How And Why You Want More Followers

The Connectivist spoke to social media experts to tell you how to honestly boost your social media presence without reaching for your wallet.

If you’ve got eight bucks to spare, this is the easiest way to boost your Twitter following. It’ll get you 1,000 new followers for 90 days guaranteed within just a few clicks of the mouse. It seems like a lot of people might be using this cheat technique.

 journalists began enlightening users on how to share information

But how and why did we get to a point where we were prepared to part with our hard earned cash just to pimp our profiles? The issue has become so pressing that people are even willing to dispense with hundreds of dollars to look more popular. Social media experts say it’s because those numbers matter beyond the virtual world–they tap into the human need to be liked.

Social media has evolved over several decades, dating back to the 1970’s with the BBS boom (short for Bulletin Board System) and winding its way up through mediums like AOL Online, Classmates.com, Friendster, Xanga, and MySpace to the likes of today’s LinkedIn, Twitter and Facebook. Henry Kautz, Chair of the University of Rochester’s computer science department, says that social media the kind of communication that is inevitable in a growing technological society.

“It’s ego! What else?”

“My own research has focused on where social media meets the real physical world,” says Kautz. “You definitely see that it’s not just being used for distant friends. You can clearly see the patterns of a group of people who ‘friended’ each other socially but then they’re going to the same places together.”

He says his findings indicate that people aren’t solely focused on social media reputations to merely boost their online prowess; rather it’s just one part of a wider concept of overall ‘social success’–and that matters in both the real and virtual worlds. Experts say there was a slow but evident shift in the way that social media has been used–first for strictly personal, social means and soon after for a place to market, advertise and reach out to consumers and buyers. Bora Zivkovic, blog editor at Scientific American and social media guru, says the change came when journalists pitched in.

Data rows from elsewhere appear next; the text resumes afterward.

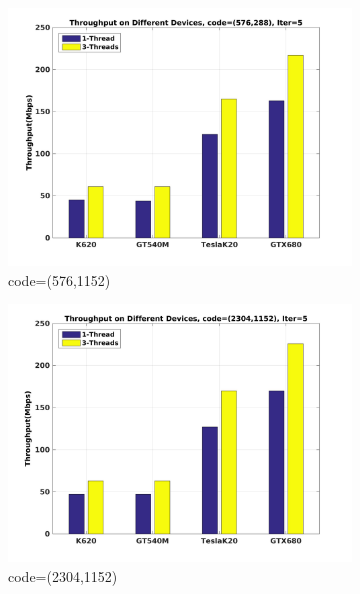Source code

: \documentclass{article}
\begin{document}
\begin{figure}[H]
  \begin{subfigure}[b]{0.6\textwidth}
    \includegraphics[width=\textwidth]{c_576_5.jpg}
    \caption{code=(576,1152)}
    \label{fig:throu_5_a}
  \end{subfigure}
  \begin{subfigure}[b]{0.6\textwidth}
    \includegraphics[width=\textwidth]{c_2304_5.jpg}
    \caption{code=(2304,1152)}
    \label{fig:throu_5_b}
  \end{subfigure}
  \\
    \begin{subfigure}[b]{0.7\textwidth}

\end{subfigure}
\end{figure}
\end{document}
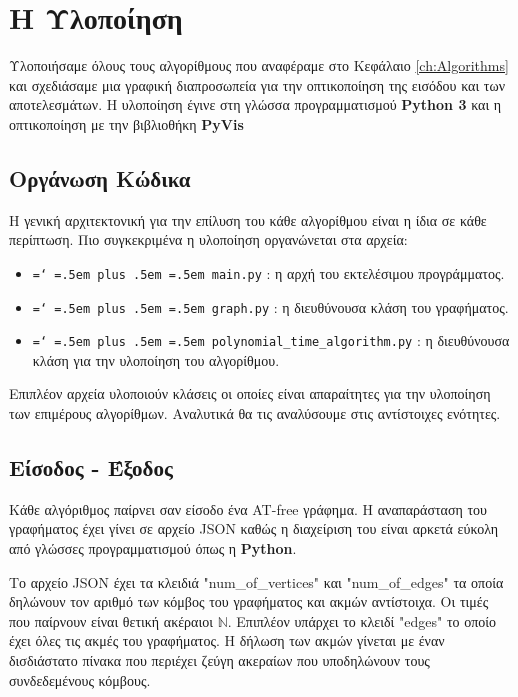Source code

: \chapter{Η Υλοποίηση}
\label{ch:Implementation}

\newcommand{\myTTT}[1]{\texttt{\hyphenchar \font=`\- \spaceskip=.5em plus .5em \xspaceskip=.5em #1}}

Υλοποιήσαμε όλους τους αλγορίθμους που αναφέραμε στο Κεφάλαιο \ref{ch:Algorithms} και σχεδιάσαμε μια γραφική διαπροσωπεία για την οπτικοποίηση της εισόδου και των
αποτελεσμάτων. Η υλοποίηση έγινε στη γλώσσα προγραμματισμού \textbf{Python 3} και η οπτικοποίηση με την βιβλιοθήκη \textbf{PyVis}\cite{pyvis-docs}

\section{Οργάνωση Κώδικα}

Η γενική αρχιτεκτονική για την επίλυση του κάθε αλγορίθμου είναι η ίδια σε κάθε περίπτωση. Πιο συγκεκριμένα η υλοποίηση οργανώνεται στα αρχεία: 
\begin{itemize}
	\item \myTTT{main.py} : η αρχή του εκτελέσιμου προγράμματος.
	
	\item \myTTT{graph.py} : η διευθύνουσα κλάση του γραφήματος.
	
	\item \myTTT{polynomial\_time\_algorithm.py} : η διευθύνουσα κλάση για την υλοποίηση του αλγορίθμου.
	 
\end{itemize} 

Επιπλέον αρχεία υλοποιούν κλάσεις οι οποίες είναι απαραίτητες για την υλοποίηση των επιμέρους αλγορίθμων. Αναλυτικά θα τις αναλύσουμε στις αντίστοιχες ενότητες. 

\section{Είσοδος - Έξοδος}

Κάθε αλγόριθμος παίρνει σαν είσοδο ένα AT-free γράφημα. Η αναπαράσταση του γραφήματος έχει γίνει σε αρχείο JSON καθώς η διαχείριση του είναι αρκετά εύκολη από γλώσσες προγραμματισμού όπως η \textbf{Python}. 

Το αρχείο JSON έχει τα κλειδιά "num\_of\_vertices" και "num\_of\_edges" τα οποία δηλώνουν τον αριθμό των κόμβος του γραφήματος και ακμών αντίστοιχα. Οι τιμές που παίρνουν είναι θετική ακέραιοι $\mathbb{N}$. Επιπλέον υπάρχει το κλειδί "edges" το οποίο έχει όλες τις ακμές του γραφήματος. Η δήλωση των ακμών γίνεται με έναν δισδιάστατο πίνακα που περιέχει ζεύγη ακεραίων που υποδηλώνουν τους συνδεδεμένους κόμβους.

“Everybody likes to be heard”

Zivkovic says that people used to (and some still do) “do is what’s called ‘life-casting’ and that’s basically broadcasting your life.” But journalists introduced what’s called “mind-casting.” Social media became a place where people post an article or an idea and allow people to share and respond to that idea and create an entirely new article made of collaborative commentary. In this way, Zivkovic says journalists began enlightening users on how to share information, interviews, and updates that others might be interested in. And in doing so it opened the door for users to communicate even further, to be able to share their thoughts and perspectives by mimicking journalistic tactics.

As sharing information became more prominent within a community that relied on connections and relationships to thrive, Zivkovic said it was only natural that the number of connections became the primary currency for perceived success.

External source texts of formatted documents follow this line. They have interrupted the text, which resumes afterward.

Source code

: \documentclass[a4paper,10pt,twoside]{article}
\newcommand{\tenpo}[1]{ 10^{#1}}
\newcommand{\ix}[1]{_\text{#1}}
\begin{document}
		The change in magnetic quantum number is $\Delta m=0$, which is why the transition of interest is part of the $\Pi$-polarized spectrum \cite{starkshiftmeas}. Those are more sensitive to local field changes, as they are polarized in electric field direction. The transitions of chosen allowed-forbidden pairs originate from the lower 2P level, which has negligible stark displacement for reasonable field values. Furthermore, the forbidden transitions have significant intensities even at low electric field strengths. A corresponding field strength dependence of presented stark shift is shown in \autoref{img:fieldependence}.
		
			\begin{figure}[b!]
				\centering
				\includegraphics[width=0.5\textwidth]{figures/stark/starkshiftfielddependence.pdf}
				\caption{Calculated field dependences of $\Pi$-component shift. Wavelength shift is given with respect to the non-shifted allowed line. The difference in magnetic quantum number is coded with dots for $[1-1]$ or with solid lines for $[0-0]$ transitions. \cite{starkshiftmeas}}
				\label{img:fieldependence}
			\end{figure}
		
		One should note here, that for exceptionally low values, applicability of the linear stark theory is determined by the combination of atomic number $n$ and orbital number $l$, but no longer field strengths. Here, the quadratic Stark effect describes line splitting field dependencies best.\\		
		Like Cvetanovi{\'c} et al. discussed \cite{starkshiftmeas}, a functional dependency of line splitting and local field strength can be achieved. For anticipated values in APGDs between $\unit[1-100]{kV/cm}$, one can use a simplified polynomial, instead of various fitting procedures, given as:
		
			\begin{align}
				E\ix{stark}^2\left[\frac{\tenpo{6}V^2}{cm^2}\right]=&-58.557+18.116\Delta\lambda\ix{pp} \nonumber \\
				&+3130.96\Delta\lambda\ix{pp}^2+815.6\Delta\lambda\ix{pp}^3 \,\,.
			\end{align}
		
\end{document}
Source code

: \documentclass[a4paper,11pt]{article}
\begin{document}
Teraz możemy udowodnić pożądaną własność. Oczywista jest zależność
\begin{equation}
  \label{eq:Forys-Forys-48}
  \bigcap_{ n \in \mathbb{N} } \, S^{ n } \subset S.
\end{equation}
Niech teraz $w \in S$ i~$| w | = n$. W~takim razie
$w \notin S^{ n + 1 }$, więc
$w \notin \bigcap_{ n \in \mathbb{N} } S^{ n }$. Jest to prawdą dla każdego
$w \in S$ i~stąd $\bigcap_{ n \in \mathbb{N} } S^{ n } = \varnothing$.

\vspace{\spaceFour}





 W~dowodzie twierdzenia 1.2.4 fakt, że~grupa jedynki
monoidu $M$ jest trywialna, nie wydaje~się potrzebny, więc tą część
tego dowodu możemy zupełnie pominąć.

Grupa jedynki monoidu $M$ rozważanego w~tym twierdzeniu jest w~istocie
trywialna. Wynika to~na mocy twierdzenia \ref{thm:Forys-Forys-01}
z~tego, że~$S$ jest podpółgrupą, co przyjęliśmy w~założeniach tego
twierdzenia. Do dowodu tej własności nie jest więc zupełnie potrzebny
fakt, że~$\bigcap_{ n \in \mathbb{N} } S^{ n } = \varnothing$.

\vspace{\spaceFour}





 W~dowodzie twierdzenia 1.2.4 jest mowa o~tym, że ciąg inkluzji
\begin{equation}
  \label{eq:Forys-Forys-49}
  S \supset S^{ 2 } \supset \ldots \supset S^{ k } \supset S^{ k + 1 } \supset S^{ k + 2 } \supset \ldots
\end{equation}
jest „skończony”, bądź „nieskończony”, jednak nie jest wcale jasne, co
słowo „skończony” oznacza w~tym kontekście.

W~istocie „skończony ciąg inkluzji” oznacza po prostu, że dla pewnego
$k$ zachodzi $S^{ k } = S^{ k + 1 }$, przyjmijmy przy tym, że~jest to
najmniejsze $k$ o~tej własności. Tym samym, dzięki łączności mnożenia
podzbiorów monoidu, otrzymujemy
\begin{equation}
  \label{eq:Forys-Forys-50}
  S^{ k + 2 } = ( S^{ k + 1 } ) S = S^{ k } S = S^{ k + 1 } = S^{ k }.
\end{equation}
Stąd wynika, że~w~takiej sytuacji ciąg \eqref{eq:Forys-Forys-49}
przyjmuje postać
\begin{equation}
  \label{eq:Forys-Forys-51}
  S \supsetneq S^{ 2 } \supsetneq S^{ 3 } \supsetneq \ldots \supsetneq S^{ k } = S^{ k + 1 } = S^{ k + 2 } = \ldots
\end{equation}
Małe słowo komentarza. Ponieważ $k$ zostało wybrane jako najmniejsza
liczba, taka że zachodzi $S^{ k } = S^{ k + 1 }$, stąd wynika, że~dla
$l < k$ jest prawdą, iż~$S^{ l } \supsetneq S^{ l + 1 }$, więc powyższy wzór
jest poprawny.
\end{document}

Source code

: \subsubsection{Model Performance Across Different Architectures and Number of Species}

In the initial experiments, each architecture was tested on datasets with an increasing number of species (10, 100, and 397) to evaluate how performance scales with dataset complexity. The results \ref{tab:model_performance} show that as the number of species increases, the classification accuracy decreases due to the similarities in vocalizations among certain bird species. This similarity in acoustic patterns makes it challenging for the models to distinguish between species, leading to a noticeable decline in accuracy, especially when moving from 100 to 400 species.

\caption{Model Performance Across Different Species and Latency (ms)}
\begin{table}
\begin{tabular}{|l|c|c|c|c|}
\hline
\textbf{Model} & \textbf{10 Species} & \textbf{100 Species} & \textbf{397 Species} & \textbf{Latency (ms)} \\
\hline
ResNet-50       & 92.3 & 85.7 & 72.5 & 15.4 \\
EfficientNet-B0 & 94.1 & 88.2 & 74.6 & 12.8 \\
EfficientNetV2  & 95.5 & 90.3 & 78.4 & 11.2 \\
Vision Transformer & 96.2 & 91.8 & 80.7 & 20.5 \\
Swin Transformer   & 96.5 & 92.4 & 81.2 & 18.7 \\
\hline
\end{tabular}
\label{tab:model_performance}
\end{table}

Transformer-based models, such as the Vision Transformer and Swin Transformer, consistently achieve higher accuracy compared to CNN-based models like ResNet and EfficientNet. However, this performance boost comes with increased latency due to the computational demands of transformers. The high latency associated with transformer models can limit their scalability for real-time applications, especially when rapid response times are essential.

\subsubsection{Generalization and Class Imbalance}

What’s driving our obsessions with the number of followers we’ve garnered? “It’s ego! What else?” says Zivkovic. “Everybody likes to be heard and have their opinions are heard by other people.” Thus were born all those annoying users making up sad stories about sick cousins in order to garner celebrity retweets. So if you have money to fritter away on buying followers, it’s a fine way to artificially boost your online reputation. But if you want to earn them yourself, connecting with friends and followers with your own content and perspective, then Zivkovic offers a more organic and honest way to go about it in 5 easy steps.

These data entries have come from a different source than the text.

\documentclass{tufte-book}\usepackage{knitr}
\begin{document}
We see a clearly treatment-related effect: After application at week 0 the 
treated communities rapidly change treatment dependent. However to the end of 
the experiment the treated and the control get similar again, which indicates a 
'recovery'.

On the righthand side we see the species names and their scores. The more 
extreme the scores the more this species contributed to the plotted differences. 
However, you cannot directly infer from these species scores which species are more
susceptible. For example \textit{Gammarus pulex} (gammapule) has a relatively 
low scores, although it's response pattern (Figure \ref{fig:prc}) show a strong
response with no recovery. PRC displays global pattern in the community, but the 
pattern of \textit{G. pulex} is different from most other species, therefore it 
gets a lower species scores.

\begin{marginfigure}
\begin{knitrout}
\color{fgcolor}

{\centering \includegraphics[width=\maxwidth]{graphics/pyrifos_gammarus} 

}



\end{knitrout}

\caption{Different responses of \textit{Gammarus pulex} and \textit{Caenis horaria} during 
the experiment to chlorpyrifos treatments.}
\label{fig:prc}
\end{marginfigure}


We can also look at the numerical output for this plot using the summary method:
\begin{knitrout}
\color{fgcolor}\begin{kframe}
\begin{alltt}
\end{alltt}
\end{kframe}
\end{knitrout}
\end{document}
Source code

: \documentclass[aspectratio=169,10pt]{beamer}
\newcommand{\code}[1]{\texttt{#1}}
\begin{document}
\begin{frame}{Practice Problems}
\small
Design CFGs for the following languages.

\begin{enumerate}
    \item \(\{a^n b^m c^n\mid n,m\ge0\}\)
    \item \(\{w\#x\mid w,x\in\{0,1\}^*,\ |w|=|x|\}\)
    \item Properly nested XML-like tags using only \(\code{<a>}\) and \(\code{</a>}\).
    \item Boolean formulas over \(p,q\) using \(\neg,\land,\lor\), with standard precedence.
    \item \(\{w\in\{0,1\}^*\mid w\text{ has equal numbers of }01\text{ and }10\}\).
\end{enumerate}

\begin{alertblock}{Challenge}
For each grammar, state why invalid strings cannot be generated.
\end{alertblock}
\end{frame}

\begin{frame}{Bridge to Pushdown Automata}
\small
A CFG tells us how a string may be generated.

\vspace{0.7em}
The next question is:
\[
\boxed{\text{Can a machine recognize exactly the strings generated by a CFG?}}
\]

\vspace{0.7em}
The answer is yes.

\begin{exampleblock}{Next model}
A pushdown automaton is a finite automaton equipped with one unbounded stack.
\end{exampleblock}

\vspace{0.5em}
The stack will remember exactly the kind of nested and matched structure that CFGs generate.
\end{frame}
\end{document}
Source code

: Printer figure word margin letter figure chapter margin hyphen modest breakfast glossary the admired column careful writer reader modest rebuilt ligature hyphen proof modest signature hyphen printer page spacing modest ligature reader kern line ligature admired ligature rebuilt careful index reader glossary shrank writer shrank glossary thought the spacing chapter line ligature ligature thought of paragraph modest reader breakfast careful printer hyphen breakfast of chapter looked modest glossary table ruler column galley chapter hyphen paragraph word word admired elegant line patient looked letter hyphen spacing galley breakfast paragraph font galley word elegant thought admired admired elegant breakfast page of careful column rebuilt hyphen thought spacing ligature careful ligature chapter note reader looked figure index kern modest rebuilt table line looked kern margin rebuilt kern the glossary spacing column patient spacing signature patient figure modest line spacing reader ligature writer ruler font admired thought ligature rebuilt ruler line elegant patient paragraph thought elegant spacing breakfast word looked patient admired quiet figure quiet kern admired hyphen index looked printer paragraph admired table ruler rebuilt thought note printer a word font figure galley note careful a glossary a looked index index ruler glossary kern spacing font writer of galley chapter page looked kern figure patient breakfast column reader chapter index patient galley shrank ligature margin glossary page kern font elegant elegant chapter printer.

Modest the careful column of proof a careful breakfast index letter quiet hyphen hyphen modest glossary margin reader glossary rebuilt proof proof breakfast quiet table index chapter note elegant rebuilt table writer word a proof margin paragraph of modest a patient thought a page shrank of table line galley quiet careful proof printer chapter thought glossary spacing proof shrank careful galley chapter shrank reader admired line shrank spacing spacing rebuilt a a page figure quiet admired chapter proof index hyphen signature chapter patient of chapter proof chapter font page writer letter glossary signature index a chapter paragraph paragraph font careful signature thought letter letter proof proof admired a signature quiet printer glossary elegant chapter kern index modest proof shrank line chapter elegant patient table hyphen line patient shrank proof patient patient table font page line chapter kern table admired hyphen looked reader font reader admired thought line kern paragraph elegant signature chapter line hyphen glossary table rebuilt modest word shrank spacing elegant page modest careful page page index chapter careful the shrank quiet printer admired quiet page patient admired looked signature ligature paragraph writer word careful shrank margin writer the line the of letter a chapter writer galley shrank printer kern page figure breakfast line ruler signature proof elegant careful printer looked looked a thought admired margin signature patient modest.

Bora’s Top 5 Tactics to Success on Social Media:

useful 1. Be useful – You have to be useful, so build a name for yourself by focusing on a particular topic or a particular area and then tweet relevant information and stories. You can build your reputation so people say ‘okay, this is the person who knows everything about this’–you become the go-to person for that topic. Focus rather than being broad. friendly 2. Be friendly – This might sound like a no-brainer but studies have shown that social media users tend to be more bold and rude to other users than they would be face to face. Don’t fall for the false sense of security that a computer screen gives–you can offend people just as easily as in reality. There are people who are respected on social media, even though they don’t really do anything else in public, just by being friendly and useful and chatty and good at what they’re doing. selfless 3. Be selfless – Tweet links to your posts, articles, and whatever but also post links to other independent blogs and articles and wires and the national geographic or wherever. It’s not just about self-promotion. Self-promotion is fine on social media and it can be shameless but it can’t be the only thing that you do. If that’s the only thing you do, nobody will follow you. interactive 4. Be interactive – Putting the links in social media reaches people who are not actively seeking content about things. All kinds of people who are not actively looking for science are going to be served science. They’ll click on those links and they’ll say, ‘Whoa this is interesting’.” human 5. Be a human – People get into fights in Twitter and on Facebook (I try not to but it occasionally happens) and so just try to remember that there are fellow humans behind those handles and you should treat them as such.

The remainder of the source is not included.